* WORK TO COMPLETE *
Nothing in the data may change. Copy all of it exactly.
▼
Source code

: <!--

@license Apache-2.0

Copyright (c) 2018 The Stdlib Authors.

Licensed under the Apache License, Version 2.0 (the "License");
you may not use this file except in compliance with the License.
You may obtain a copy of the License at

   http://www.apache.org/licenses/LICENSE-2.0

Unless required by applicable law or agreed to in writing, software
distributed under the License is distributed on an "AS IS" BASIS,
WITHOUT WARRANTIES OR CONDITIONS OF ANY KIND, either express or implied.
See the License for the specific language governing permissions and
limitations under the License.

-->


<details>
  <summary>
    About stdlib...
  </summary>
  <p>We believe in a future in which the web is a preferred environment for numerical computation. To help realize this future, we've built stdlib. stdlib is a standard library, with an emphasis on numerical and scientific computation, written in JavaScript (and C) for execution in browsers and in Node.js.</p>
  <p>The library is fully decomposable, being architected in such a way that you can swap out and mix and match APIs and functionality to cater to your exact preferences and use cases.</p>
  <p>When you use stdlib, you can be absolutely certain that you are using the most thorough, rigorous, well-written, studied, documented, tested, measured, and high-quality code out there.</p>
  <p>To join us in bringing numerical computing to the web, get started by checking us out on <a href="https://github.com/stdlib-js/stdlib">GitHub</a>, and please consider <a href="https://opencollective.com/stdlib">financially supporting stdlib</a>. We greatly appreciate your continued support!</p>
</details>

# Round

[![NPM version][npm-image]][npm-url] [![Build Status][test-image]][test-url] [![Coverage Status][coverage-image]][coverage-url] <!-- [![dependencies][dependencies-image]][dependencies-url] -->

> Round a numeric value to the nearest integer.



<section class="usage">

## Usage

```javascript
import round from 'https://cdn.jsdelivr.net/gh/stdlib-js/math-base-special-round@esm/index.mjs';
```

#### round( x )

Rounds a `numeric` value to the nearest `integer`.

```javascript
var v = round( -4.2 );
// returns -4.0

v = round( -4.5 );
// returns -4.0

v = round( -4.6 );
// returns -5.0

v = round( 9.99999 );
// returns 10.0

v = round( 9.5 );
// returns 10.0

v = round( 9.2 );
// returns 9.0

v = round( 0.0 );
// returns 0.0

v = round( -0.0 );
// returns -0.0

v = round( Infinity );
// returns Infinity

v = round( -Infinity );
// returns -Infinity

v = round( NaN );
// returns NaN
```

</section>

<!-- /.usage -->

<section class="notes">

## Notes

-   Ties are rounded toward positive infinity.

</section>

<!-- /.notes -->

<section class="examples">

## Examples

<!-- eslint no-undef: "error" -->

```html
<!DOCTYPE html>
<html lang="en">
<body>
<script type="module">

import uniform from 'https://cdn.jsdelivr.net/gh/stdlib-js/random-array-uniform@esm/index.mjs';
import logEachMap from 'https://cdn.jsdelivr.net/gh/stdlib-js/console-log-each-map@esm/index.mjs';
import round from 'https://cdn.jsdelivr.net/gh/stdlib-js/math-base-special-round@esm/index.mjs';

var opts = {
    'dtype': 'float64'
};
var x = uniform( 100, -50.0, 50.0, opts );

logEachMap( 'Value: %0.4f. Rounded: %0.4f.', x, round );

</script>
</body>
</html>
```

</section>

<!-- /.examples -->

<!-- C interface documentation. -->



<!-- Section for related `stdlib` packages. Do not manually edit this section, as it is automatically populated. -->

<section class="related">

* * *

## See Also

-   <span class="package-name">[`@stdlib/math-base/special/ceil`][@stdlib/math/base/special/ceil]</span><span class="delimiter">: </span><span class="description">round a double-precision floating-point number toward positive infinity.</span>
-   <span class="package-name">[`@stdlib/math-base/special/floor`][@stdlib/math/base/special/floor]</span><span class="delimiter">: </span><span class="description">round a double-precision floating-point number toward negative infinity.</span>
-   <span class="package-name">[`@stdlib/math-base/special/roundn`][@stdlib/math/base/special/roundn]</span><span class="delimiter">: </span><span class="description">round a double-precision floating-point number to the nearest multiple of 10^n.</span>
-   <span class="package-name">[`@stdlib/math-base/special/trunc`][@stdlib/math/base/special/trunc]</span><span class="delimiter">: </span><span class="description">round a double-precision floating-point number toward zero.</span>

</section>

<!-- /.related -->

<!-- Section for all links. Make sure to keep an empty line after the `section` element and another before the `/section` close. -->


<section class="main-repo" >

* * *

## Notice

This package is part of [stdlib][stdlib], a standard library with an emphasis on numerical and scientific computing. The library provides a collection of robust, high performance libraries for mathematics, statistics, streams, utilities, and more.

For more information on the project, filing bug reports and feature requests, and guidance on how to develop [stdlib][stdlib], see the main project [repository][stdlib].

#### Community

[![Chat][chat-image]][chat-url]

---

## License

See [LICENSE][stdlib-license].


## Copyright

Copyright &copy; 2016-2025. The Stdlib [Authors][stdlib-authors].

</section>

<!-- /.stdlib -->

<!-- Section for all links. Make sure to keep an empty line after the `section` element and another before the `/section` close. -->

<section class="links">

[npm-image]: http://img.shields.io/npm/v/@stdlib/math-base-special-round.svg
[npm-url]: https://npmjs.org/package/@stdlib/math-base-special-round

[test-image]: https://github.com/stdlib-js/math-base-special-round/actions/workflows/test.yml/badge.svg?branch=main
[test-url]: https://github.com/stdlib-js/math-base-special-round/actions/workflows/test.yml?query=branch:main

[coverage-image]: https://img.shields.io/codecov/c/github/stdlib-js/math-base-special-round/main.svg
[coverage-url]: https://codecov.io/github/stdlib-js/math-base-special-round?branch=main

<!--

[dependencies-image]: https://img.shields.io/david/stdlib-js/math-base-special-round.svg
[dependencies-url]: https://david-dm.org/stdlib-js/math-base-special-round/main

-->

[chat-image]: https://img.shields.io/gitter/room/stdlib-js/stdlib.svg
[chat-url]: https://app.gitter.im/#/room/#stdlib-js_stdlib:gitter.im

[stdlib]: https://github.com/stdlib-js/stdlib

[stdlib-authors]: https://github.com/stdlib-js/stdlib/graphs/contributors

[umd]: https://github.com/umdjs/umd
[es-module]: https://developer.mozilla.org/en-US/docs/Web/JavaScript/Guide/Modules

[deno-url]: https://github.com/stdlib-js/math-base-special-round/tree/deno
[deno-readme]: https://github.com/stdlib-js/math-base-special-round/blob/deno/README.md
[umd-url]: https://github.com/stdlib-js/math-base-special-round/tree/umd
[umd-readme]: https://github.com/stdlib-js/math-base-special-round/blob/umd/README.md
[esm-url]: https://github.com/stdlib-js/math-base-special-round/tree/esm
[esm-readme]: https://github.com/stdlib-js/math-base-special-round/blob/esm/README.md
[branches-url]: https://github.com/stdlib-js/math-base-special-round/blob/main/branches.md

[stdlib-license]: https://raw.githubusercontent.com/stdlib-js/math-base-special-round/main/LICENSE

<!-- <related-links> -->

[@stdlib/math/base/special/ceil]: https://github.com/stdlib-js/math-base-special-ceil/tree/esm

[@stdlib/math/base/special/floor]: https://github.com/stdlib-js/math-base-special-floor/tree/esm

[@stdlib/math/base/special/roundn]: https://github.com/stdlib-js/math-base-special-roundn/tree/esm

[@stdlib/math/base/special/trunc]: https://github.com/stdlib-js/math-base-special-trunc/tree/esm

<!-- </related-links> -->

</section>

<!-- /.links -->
▲
* TASK RESULT *
Source code

: <!--

@license Apache-2.0

Copyright (c) 2018 The Stdlib Authors.

Licensed under the Apache License, Version 2.0 (the "License");
you may not use this file except in compliance with the License.
You may obtain a copy of the License at

   http://www.apache.org/licenses/LICENSE-2.0

Unless required by applicable law or agreed to in writing, software
distributed under the License is distributed on an "AS IS" BASIS,
WITHOUT WARRANTIES OR CONDITIONS OF ANY KIND, either express or implied.
See the License for the specific language governing permissions and
limitations under the License.

-->


<details>
  <summary>
    About stdlib...
  </summary>
  <p>We believe in a future in which the web is a preferred environment for numerical computation. To help realize this future, we've built stdlib. stdlib is a standard library, with an emphasis on numerical and scientific computation, written in JavaScript (and C) for execution in browsers and in Node.js.</p>
  <p>The library is fully decomposable, being architected in such a way that you can swap out and mix and match APIs and functionality to cater to your exact preferences and use cases.</p>
  <p>When you use stdlib, you can be absolutely certain that you are using the most thorough, rigorous, well-written, studied, documented, tested, measured, and high-quality code out there.</p>
  <p>To join us in bringing numerical computing to the web, get started by checking us out on <a href="https://github.com/stdlib-js/stdlib">GitHub</a>, and please consider <a href="https://opencollective.com/stdlib">financially supporting stdlib</a>. We greatly appreciate your continued support!</p>
</details>

# Round

[![NPM version][npm-image]][npm-url] [![Build Status][test-image]][test-url] [![Coverage Status][coverage-image]][coverage-url] <!-- [![dependencies][dependencies-image]][dependencies-url] -->

> Round a numeric value to the nearest integer.



<section class="usage">

## Usage

```javascript
import round from 'https://cdn.jsdelivr.net/gh/stdlib-js/math-base-special-round@esm/index.mjs';
```

#### round( x )

Rounds a `numeric` value to the nearest `integer`.

```javascript
var v = round( -4.2 );
// returns -4.0

v = round( -4.5 );
// returns -4.0

v = round( -4.6 );
// returns -5.0

v = round( 9.99999 );
// returns 10.0

v = round( 9.5 );
// returns 10.0

v = round( 9.2 );
// returns 9.0

v = round( 0.0 );
// returns 0.0

v = round( -0.0 );
// returns -0.0

v = round( Infinity );
// returns Infinity

v = round( -Infinity );
// returns -Infinity

v = round( NaN );
// returns NaN
```

</section>

<!-- /.usage -->

<section class="notes">

## Notes

-   Ties are rounded toward positive infinity.

</section>

<!-- /.notes -->

<section class="examples">

## Examples

<!-- eslint no-undef: "error" -->

```html
<!DOCTYPE html>
<html lang="en">
<body>
<script type="module">

import uniform from 'https://cdn.jsdelivr.net/gh/stdlib-js/random-array-uniform@esm/index.mjs';
import logEachMap from 'https://cdn.jsdelivr.net/gh/stdlib-js/console-log-each-map@esm/index.mjs';
import round from 'https://cdn.jsdelivr.net/gh/stdlib-js/math-base-special-round@esm/index.mjs';

var opts = {
    'dtype': 'float64'
};
var x = uniform( 100, -50.0, 50.0, opts );

logEachMap( 'Value: %0.4f. Rounded: %0.4f.', x, round );

</script>
</body>
</html>
```

</section>

<!-- /.examples -->

<!-- C interface documentation. -->



<!-- Section for related `stdlib` packages. Do not manually edit this section, as it is automatically populated. -->

<section class="related">

* * *

## See Also

-   <span class="package-name">[`@stdlib/math-base/special/ceil`][@stdlib/math/base/special/ceil]</span><span class="delimiter">: </span><span class="description">round a double-precision floating-point number toward positive infinity.</span>
-   <span class="package-name">[`@stdlib/math-base/special/floor`][@stdlib/math/base/special/floor]</span><span class="delimiter">: </span><span class="description">round a double-precision floating-point number toward negative infinity.</span>
-   <span class="package-name">[`@stdlib/math-base/special/roundn`][@stdlib/math/base/special/roundn]</span><span class="delimiter">: </span><span class="description">round a double-precision floating-point number to the nearest multiple of 10^n.</span>
-   <span class="package-name">[`@stdlib/math-base/special/trunc`][@stdlib/math/base/special/trunc]</span><span class="delimiter">: </span><span class="description">round a double-precision floating-point number toward zero.</span>

</section>

<!-- /.related -->

<!-- Section for all links. Make sure to keep an empty line after the `section` element and another before the `/section` close. -->


<section class="main-repo" >

* * *

## Notice

This package is part of [stdlib][stdlib], a standard library with an emphasis on numerical and scientific computing. The library provides a collection of robust, high performance libraries for mathematics, statistics, streams, utilities, and more.

For more information on the project, filing bug reports and feature requests, and guidance on how to develop [stdlib][stdlib], see the main project [repository][stdlib].

#### Community

[![Chat][chat-image]][chat-url]

---

## License

See [LICENSE][stdlib-license].


## Copyright

Copyright &copy; 2016-2025. The Stdlib [Authors][stdlib-authors].

</section>

<!-- /.stdlib -->

<!-- Section for all links. Make sure to keep an empty line after the `section` element and another before the `/section` close. -->

<section class="links">

[npm-image]: http://img.shields.io/npm/v/@stdlib/math-base-special-round.svg
[npm-url]: https://npmjs.org/package/@stdlib/math-base-special-round

[test-image]: https://github.com/stdlib-js/math-base-special-round/actions/workflows/test.yml/badge.svg?branch=main
[test-url]: https://github.com/stdlib-js/math-base-special-round/actions/workflows/test.yml?query=branch:main

[coverage-image]: https://img.shields.io/codecov/c/github/stdlib-js/math-base-special-round/main.svg
[coverage-url]: https://codecov.io/github/stdlib-js/math-base-special-round?branch=main

<!--

[dependencies-image]: https://img.shields.io/david/stdlib-js/math-base-special-round.svg
[dependencies-url]: https://david-dm.org/stdlib-js/math-base-special-round/main

-->

[chat-image]: https://img.shields.io/gitter/room/stdlib-js/stdlib.svg
[chat-url]: https://app.gitter.im/#/room/#stdlib-js_stdlib:gitter.im

[stdlib]: https://github.com/stdlib-js/stdlib

[stdlib-authors]: https://github.com/stdlib-js/stdlib/graphs/contributors

[umd]: https://github.com/umdjs/umd
[es-module]: https://developer.mozilla.org/en-US/docs/Web/JavaScript/Guide/Modules

[deno-url]: https://github.com/stdlib-js/math-base-special-round/tree/deno
[deno-readme]: https://github.com/stdlib-js/math-base-special-round/blob/deno/README.md
[umd-url]: https://github.com/stdlib-js/math-base-special-round/tree/umd
[umd-readme]: https://github.com/stdlib-js/math-base-special-round/blob/umd/README.md
[esm-url]: https://github.com/stdlib-js/math-base-special-round/tree/esm
[esm-readme]: https://github.com/stdlib-js/math-base-special-round/blob/esm/README.md
[branches-url]: https://github.com/stdlib-js/math-base-special-round/blob/main/branches.md

[stdlib-license]: https://raw.githubusercontent.com/stdlib-js/math-base-special-round/main/LICENSE

<!-- <related-links> -->

[@stdlib/math/base/special/ceil]: https://github.com/stdlib-js/math-base-special-ceil/tree/esm

[@stdlib/math/base/special/floor]: https://github.com/stdlib-js/math-base-special-floor/tree/esm

[@stdlib/math/base/special/roundn]: https://github.com/stdlib-js/math-base-special-roundn/tree/esm

[@stdlib/math/base/special/trunc]: https://github.com/stdlib-js/math-base-special-trunc/tree/esm

<!-- </related-links> -->

</section>

<!-- /.links -->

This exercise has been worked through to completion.